Exercise
Only the lines that contain the string "bool" belong in the answer; pull them from the records.

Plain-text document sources
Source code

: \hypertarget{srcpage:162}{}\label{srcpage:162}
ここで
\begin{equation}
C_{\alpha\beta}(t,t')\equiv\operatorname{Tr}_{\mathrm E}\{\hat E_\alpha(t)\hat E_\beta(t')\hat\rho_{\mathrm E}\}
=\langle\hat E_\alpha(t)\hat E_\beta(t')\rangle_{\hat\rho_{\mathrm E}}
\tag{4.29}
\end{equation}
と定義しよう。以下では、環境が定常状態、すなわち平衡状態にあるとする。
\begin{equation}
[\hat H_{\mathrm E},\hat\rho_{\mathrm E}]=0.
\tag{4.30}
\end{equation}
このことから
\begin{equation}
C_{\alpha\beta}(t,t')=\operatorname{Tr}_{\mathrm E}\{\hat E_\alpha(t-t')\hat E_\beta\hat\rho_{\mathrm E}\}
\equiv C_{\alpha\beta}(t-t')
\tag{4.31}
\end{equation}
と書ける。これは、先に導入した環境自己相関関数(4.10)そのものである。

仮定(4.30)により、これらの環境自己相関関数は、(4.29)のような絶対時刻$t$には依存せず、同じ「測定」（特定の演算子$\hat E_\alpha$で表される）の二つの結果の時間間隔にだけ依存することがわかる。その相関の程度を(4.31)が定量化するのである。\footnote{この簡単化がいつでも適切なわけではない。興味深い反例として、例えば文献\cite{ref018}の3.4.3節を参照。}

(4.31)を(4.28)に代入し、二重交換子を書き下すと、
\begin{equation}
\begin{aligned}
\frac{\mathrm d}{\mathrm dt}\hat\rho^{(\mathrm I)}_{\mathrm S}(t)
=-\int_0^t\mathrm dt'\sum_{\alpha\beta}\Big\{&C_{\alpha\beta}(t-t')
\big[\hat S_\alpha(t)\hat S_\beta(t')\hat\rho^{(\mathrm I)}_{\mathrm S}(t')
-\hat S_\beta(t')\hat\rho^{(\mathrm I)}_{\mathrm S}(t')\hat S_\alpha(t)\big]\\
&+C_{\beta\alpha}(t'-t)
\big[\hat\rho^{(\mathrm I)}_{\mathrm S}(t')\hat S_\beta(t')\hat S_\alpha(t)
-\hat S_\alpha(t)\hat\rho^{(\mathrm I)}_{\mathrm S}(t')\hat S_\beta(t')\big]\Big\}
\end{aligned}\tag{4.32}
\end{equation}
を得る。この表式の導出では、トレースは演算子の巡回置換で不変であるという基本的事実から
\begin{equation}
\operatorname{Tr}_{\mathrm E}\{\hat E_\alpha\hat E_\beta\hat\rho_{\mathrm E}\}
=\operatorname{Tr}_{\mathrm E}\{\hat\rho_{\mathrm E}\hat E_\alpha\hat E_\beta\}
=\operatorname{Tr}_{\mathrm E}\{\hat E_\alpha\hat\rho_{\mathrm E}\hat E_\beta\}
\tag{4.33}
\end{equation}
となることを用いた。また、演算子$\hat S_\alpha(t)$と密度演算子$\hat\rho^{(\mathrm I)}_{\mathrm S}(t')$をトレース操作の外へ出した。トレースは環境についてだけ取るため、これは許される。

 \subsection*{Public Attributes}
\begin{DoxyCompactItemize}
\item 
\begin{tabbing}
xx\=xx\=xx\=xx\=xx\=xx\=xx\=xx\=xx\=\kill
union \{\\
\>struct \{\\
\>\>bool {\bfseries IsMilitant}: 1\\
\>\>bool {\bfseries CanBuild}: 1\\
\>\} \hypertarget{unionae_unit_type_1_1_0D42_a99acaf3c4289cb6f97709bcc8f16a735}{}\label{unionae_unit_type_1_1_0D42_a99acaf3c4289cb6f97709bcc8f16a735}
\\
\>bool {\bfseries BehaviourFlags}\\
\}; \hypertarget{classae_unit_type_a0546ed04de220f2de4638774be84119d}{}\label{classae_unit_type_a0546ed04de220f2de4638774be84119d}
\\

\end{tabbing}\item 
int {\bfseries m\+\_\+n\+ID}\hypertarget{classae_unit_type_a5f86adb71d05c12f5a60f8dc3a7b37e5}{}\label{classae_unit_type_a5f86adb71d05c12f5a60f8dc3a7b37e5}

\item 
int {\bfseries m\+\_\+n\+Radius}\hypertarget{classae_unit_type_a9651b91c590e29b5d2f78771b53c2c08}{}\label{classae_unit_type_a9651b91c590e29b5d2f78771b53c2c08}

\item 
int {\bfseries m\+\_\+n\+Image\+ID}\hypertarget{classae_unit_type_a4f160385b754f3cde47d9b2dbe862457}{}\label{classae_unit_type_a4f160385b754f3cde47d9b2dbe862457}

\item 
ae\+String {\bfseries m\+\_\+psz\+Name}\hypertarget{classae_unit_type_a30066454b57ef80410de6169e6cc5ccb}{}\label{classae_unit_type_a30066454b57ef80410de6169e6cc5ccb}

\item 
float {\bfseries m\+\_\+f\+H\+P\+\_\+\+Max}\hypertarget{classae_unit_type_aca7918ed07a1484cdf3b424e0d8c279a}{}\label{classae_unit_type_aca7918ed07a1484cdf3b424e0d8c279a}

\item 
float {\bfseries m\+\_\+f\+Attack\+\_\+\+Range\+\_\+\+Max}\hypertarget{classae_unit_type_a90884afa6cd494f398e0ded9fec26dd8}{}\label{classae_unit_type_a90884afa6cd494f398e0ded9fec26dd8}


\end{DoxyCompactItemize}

Answer section
\>\>bool {\bfseries IsMilitant}: 1\\
\>\>bool {\bfseries CanBuild}: 1\\
\>bool {\bfseries BehaviourFlags}\\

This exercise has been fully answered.